··· MATERIAL TO PROCESS

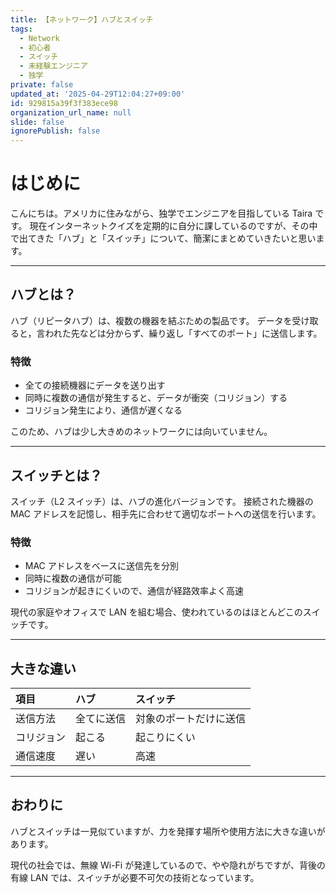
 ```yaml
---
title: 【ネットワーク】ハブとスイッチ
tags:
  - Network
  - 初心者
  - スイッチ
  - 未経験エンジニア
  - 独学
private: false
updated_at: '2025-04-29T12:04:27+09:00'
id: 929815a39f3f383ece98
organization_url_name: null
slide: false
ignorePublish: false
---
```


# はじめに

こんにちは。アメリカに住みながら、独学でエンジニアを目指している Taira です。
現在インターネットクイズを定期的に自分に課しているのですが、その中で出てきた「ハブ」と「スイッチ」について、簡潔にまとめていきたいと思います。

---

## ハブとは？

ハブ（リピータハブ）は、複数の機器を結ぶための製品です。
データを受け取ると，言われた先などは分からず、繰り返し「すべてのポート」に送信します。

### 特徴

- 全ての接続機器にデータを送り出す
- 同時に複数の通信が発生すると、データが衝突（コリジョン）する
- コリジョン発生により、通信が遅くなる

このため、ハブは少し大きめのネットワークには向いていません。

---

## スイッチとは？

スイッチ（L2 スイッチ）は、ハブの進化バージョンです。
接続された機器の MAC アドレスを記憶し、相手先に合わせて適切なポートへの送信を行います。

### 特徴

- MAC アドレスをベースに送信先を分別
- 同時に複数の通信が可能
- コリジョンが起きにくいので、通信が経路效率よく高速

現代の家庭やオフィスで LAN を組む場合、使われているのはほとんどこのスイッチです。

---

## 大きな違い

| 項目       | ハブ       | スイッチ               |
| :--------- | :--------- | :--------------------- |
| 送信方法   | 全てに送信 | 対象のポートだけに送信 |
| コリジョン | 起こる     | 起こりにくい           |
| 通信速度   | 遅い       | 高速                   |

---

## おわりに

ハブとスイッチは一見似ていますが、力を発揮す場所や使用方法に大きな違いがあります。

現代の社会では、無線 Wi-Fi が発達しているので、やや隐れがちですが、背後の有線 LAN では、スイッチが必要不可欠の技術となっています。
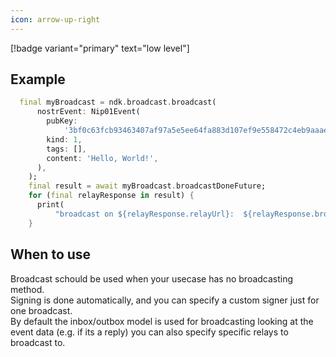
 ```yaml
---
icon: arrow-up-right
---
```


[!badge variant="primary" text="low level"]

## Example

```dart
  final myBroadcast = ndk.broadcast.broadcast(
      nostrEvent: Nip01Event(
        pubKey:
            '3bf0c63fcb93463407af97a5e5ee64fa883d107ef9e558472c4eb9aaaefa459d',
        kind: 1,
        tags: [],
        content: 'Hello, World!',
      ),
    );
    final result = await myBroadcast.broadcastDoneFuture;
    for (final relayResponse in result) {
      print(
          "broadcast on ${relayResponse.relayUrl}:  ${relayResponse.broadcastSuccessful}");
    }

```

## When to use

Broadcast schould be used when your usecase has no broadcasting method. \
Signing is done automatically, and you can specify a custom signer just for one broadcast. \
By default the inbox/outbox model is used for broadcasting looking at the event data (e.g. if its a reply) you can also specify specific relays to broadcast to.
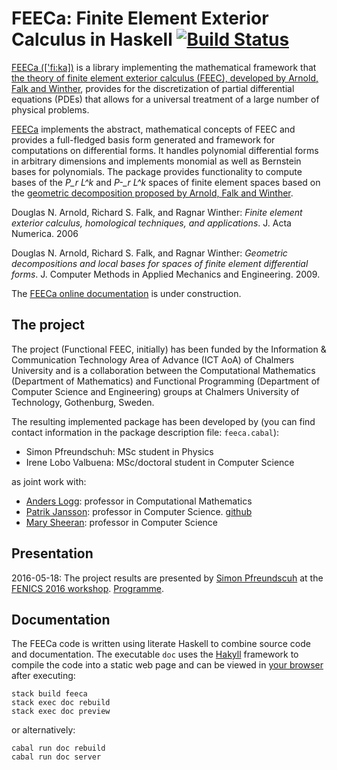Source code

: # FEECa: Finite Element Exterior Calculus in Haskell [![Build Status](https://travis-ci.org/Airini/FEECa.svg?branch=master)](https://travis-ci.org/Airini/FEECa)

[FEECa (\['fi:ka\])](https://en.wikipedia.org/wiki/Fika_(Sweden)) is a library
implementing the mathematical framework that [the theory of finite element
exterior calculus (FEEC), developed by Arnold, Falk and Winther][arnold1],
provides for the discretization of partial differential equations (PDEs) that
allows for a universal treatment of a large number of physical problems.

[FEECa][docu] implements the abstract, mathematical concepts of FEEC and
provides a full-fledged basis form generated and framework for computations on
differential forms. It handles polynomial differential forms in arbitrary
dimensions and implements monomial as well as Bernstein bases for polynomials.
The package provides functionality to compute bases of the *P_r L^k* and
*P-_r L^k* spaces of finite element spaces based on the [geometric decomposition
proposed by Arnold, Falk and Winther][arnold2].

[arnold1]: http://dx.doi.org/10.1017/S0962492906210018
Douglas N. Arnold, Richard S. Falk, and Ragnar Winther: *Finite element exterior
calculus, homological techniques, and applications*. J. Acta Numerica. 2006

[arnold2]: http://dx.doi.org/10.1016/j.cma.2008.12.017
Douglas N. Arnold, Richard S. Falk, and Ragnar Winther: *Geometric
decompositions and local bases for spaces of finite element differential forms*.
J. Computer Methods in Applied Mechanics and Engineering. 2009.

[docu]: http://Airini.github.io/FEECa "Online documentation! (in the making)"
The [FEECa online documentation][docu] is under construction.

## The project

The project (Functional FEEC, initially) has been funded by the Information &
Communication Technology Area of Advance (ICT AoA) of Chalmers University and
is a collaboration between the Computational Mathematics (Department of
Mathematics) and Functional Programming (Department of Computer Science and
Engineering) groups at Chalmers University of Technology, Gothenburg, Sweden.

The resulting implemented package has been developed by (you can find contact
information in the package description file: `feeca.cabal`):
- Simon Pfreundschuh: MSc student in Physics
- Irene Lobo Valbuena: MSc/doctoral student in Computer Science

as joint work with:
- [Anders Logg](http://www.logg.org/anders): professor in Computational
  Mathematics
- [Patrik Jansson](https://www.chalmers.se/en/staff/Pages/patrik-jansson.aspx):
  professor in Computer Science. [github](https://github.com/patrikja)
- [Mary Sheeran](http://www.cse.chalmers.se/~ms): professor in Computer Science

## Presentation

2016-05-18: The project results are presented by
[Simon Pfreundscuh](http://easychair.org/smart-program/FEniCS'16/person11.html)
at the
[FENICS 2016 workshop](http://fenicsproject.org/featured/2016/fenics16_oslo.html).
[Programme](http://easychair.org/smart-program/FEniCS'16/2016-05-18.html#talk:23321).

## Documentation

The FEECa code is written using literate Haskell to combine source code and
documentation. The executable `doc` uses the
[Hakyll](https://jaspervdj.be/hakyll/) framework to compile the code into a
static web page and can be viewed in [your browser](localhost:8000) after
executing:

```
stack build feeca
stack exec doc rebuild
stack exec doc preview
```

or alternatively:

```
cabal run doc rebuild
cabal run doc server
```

······

→ WORK REQUIRED
From the listing above, restate verbatim the lines running from the one with "ハブ（リピータハブ）は、複数の機器を結ぶための製品です。" through the one with "Signing is done", inclusive, but not the pictures.

→ REPLY TO THE TASK
ハブ（リピータハブ）は、複数の機器を結ぶための製品です。
データを受け取ると，言われた先などは分からず、繰り返し「すべてのポート」に送信します。

### 特徴

- 全ての接続機器にデータを送り出す
- 同時に複数の通信が発生すると、データが衝突（コリジョン）する
- コリジョン発生により、通信が遅くなる

このため、ハブは少し大きめのネットワークには向いていません。

---

## スイッチとは？

スイッチ（L2 スイッチ）は、ハブの進化バージョンです。
接続された機器の MAC アドレスを記憶し、相手先に合わせて適切なポートへの送信を行います。

### 特徴

- MAC アドレスをベースに送信先を分別
- 同時に複数の通信が可能
- コリジョンが起きにくいので、通信が経路效率よく高速

現代の家庭やオフィスで LAN を組む場合、使われているのはほとんどこのスイッチです。

---

## 大きな違い

| 項目       | ハブ       | スイッチ               |
| :--------- | :--------- | :--------------------- |
| 送信方法   | 全てに送信 | 対象のポートだけに送信 |
| コリジョン | 起こる     | 起こりにくい           |
| 通信速度   | 遅い       | 高速                   |

---

## おわりに

ハブとスイッチは一見似ていますが、力を発揮す場所や使用方法に大きな違いがあります。

現代の社会では、無線 Wi-Fi が発達しているので、やや隐れがちですが、背後の有線 LAN では、スイッチが必要不可欠の技術となっています。
 ```yaml
---
icon: arrow-up-right
---
```


[!badge variant="primary" text="low level"]

## Example

```dart
  final myBroadcast = ndk.broadcast.broadcast(
      nostrEvent: Nip01Event(
        pubKey:
            '3bf0c63fcb93463407af97a5e5ee64fa883d107ef9e558472c4eb9aaaefa459d',
        kind: 1,
        tags: [],
        content: 'Hello, World!',
      ),
    );
    final result = await myBroadcast.broadcastDoneFuture;
    for (final relayResponse in result) {
      print(
          "broadcast on ${relayResponse.relayUrl}:  ${relayResponse.broadcastSuccessful}");
    }

```

## When to use

Broadcast schould be used when your usecase has no broadcasting method. \
Signing is done automatically, and you can specify a custom signer just for one broadcast. \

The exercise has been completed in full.